[Work instruction]:
Counting only the lines below that contain the word "故靑徐謂癬爲徙也", what is the total? Give it with no other words.

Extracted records
:::

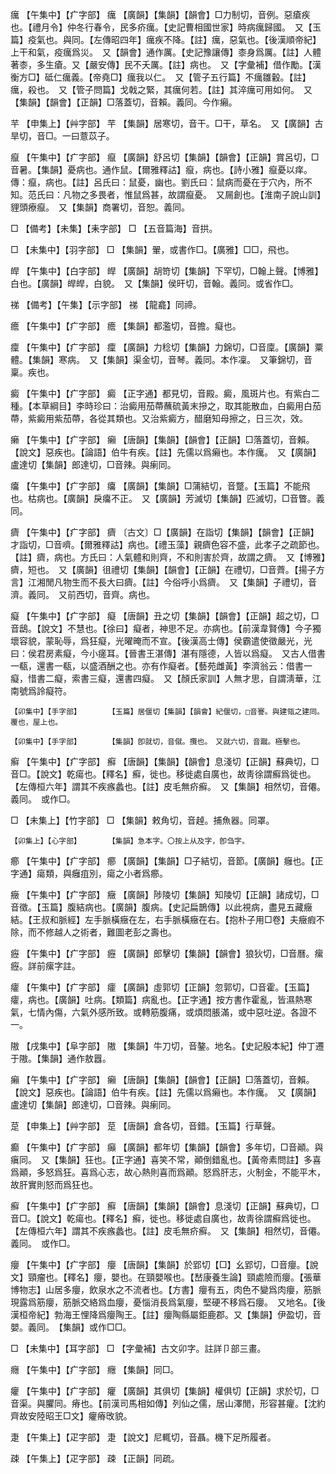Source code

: <!-- { "loadSidebar": true } -->
癘	【午集中】【疒字部】	癘	【廣韻】【集韻】【韻會】□力制切，音例。惡瘡疾也。【禮月令】仲冬行春令，民多疥癘。【史記曹相國世家】時病癘歸國。　又【玉篇】疫氣也。與同。【左傳昭四年】癘疾不降。【註】癘，惡氣也。【後漢順帝紀】上干和氣，疫癘爲災。　又【韻會】通作厲。【史記豫讓傳】桼身爲厲。【註】人體著桼，多生瘡。又【嚴安傳】民不夭厲。【註】病也。　又【字彙補】借作勵。【漢衡方□】砥仁癘義。【帝堯□】癘我以仁。　又【管子五行篇】不癘雛轂。【註】癘，殺也。　又【管子問篇】戈戟之緊，其癘何若。【註】其淬癘可用如何。　又【集韻】【韻會】【正韻】□落蓋切，音賴。義同。今作癩。

芉	【申集上】【艸字部】	芉	【集韻】居寒切，音干。□干，草名。　又【廣韻】古旱切，音□。一曰薏苡子。

癙	【午集中】【疒字部】	癙	【廣韻】舒呂切【集韻】【韻會】【正韻】賞呂切，□音暑。【集韻】憂病也。通作鼠。【爾雅釋詁】癙，病也。【詩小雅】癙憂以痒。傳：癙，病也。【註】呂氏曰：鼠憂，幽也。劉氏曰：鼠病而憂在于穴內，所不知。范氏曰：凡物之多畏者，惟鼠爲甚，故謂癙憂。　又屚創也。【淮南子說山訓】貍頭療癙。　又【集韻】商署切，音恕。義同。

□	【備考】【未集】【耒字部】	□	【五音篇海】音拱。

□	【未集中】【羽字部】	□	【集韻】翬，或書作□。【廣雅】□□，飛也。

皔	【午集中】【白字部】	皔	【廣韻】胡笴切【集韻】下罕切，□翰上聲。【博雅】白也。【廣韻】皔皔，白貌。　又【集韻】侯旰切，音翰。義同。或省作□。

祶	【備考】【午集】【示字部】	祶	【龍龕】同禘。

癚	【午集中】【疒字部】	癚	【集韻】都濫切，音擔。癡也。

癛	【午集中】【疒字部】	癛	【廣韻】力稔切【集韻】力錦切，□音廩。【廣韻】粟體。【集韻】寒病。　又【集韻】渠金切，音琴。義同。本作凜。　又筆錦切，音稟。疾也。

癜	【午集中】【疒字部】	癜	【正字通】都見切，音殿。癜，風斑片也。有紫白二種。【本草綱目】李時珍曰：治癜用茄蔕蘸硫黃末摻之，取其能散血，白癜用白茄蔕，紫癜用紫茄蔕，各從其類也。又治紫癜方，醋磨知母擦之，日三次，效。

癞	【午集中】【疒字部】	癩	【唐韻】【集韻】【韻會】【正韻】□落蓋切，音賴。【說文】惡疾也。【論語】伯牛有疾。【註】先儒以爲癩也。本作癘。　又【廣韻】盧達切【集韻】郎達切，□音辣。與瘌同。

癟	【午集中】【疒字部】	癟	【廣韻】【集韻】□蒲結切，音蹩。【玉篇】不能飛也。枯病也。【廣韻】戾癟不正。　又【廣韻】芳滅切【集韻】匹滅切，□音瞥。義同。

癠	【午集中】【疒字部】	癠	〔古文〕□【廣韻】在詣切【集韻】【韻會】【正韻】才詣切，□音嚌。【爾雅釋詁】病也。【禮玉藻】親癠色容不盛，此孝子之疏節也。【註】癠，病也。方氏曰：人氣體和則齊，不和則害於齊，故謂之癠。　又【博雅】癠，短也。　又【廣韻】徂禮切【集韻】【韻會】【正韻】在禮切，□音薺。【揚子方言】江湘閒凡物生而不長大曰癠。【註】今俗呼小爲癠。　又【集韻】子禮切，音濟。義同。　又前西切，音齊。病也。

癡	【午集中】【疒字部】	癡	【唐韻】丑之切【集韻】【韻會】【正韻】超之切，□音鴟。【說文】不慧也。【徐曰】癡者，神思不足。亦病也。【前漢韋賢傳】今子獨壞容貌，蒙恥辱，爲狂癡，光曜晻而不宣。【後漢高士傳】侯霸遣使徵嚴光，光曰：侯君房素癡，今小瘥耳。【晉書王湛傳】湛有隱德，人皆以爲癡。　又古人借書一瓻，還書一瓻，以盛酒酬之也。亦有作癡者。【藝苑雌黃】李濟翁云：借書一癡，惜書二癡，索書三癡，還書四癡。　又【顏氏家訓】人無才思，自謂淸華，江南號爲詅癡符。

	【卯集中】【手字部】		【玉篇】居偃切【集韻】【韻會】紀偃切，□音謇。與建瓴之建同。覆也，屋上也。

	【卯集中】【手字部】		【集韻】卽就切，音僦。攬也。　又就六切，音蹴。極擊也。

癣	【午集中】【疒字部】	癬	【唐韻】【集韻】【韻會】息淺切【正韻】蘇典切，□音□。【說文】乾瘍也。【釋名】癬，徙也。移徙處自廣也，故靑徐謂癬爲徙也。【左傳桓六年】謂其不疾瘯蠡也。【註】皮毛無疥癬。　又【集韻】相然切，音僊。義同。　或作□。

□	【未集上】【竹字部】	□	【集韻】敕角切，音趠。捕魚器。同罩。

	【卯集上】【心字部】		【集韻】急本字。〇按上从及字，卽刍字。

癤	【午集中】【疒字部】	癤	【廣韻】【集韻】□子結切，音節。【廣韻】癰也。【正字通】瘍類，與癰疽別，瘍之小者爲癤。

癥	【午集中】【疒字部】	癥	【廣韻】陟陵切【集韻】知陵切【正韻】諸成切，□音徵。【玉篇】腹結病也。【廣韻】腹病。【史記扁鵲傳】以此視病，盡見五藏癥結。【王叔和脈經】左手脈橫癥在左，右手脈橫癥在右。【抱朴子用□卷】夫癥瘕不除，而不修越人之術者，難圖老彭之壽也。

癧	【午集中】【疒字部】	癧	【廣韻】郎擊切【集韻】【韻會】狼狄切，□音曆。瘰癧。詳前瘰字註。

癨	【午集中】【疒字部】	癨	【廣韻】虛郭切【正韻】忽郭切，□音霍。【玉篇】癨，病也。【廣韻】吐病。【類篇】病亂也。【正字通】按方書作霍亂，皆濕熱寒氣，七情內傷，六氣外感所致。或轉筋腹痛，或煩悶脹滿，或中惡吐逆。各證不一。

隞	【戌集中】【阜字部】	隞	【集韻】牛刀切，音鏊。地名。【史記殷本紀】仲丁遷于隞。【集韻】通作敖囂。

癩	【午集中】【疒字部】	癩	【唐韻】【集韻】【韻會】【正韻】□落蓋切，音賴。【說文】惡疾也。【論語】伯牛有疾。【註】先儒以爲癩也。本作癘。　又【廣韻】盧達切【集韻】郎達切，□音辣。與瘌同。

莡	【申集上】【艸字部】	莡	【唐韻】倉各切，音錯。【玉篇】行草聲。

癫	【午集中】【疒字部】	癲	【廣韻】都年切【集韻】【韻會】多年切，□音顚。與瘨同。　又【集韻】狂也。【正字通】喜笑不常，顚倒錯亂也。【黃帝素問註】多喜爲顚，多怒爲狂。喜爲心志，故心熱則喜而爲顚。怒爲肝志，火制金，不能平木，故肝實則怒而爲狂也。

癬	【午集中】【疒字部】	癬	【唐韻】【集韻】【韻會】息淺切【正韻】蘇典切，□音□。【說文】乾瘍也。【釋名】癬，徙也。移徙處自廣也，故靑徐謂癬爲徙也。【左傳桓六年】謂其不疾瘯蠡也。【註】皮毛無疥癬。　又【集韻】相然切，音僊。義同。　或作□。

癭	【午集中】【疒字部】	癭	【唐韻】【集韻】於郢切【□】幺郢切，□音癭。【說文】頸瘤也。【釋名】癭，嬰也。在頸嬰喉也。【嵆康養生論】頸處險而癭。【張華博物志】山居多癭，飲泉水之不流者也。【方書】癭有五，肉色不變爲肉癭，筋脈現露爲筋癭，筋脈交絡爲血癭，憂惱消長爲氣癭，堅硬不移爲石癭。　又地名。【後漢桓帝紀】勃海王悝降爲癭陶王。【註】癭陶縣屬鉅鹿郡。又【集韻】伊盈切，音嬰。義同。　【集韻】或作□□。

□	【未集中】【耳字部】	□	【字彙補】古文卯字。註詳卩部三畫。

癮	【午集中】【疒字部】	癮	【集韻】同□。

癯	【午集中】【疒字部】	癯	【廣韻】其俱切【集韻】權俱切【正韻】求於切，□音渠。與臞同。瘠也。【前漢司馬相如傳】列仙之儒，居山澤閒，形容甚癯。【沈約齊故安陸昭王□文】癯瘠攺貌。

疌	【午集上】【疋字部】	疌	【說文】尼輒切，音聶。機下足所履者。

疎	【午集上】【疋字部】	疎	【正韻】同疏。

:::

[Your solution]:
2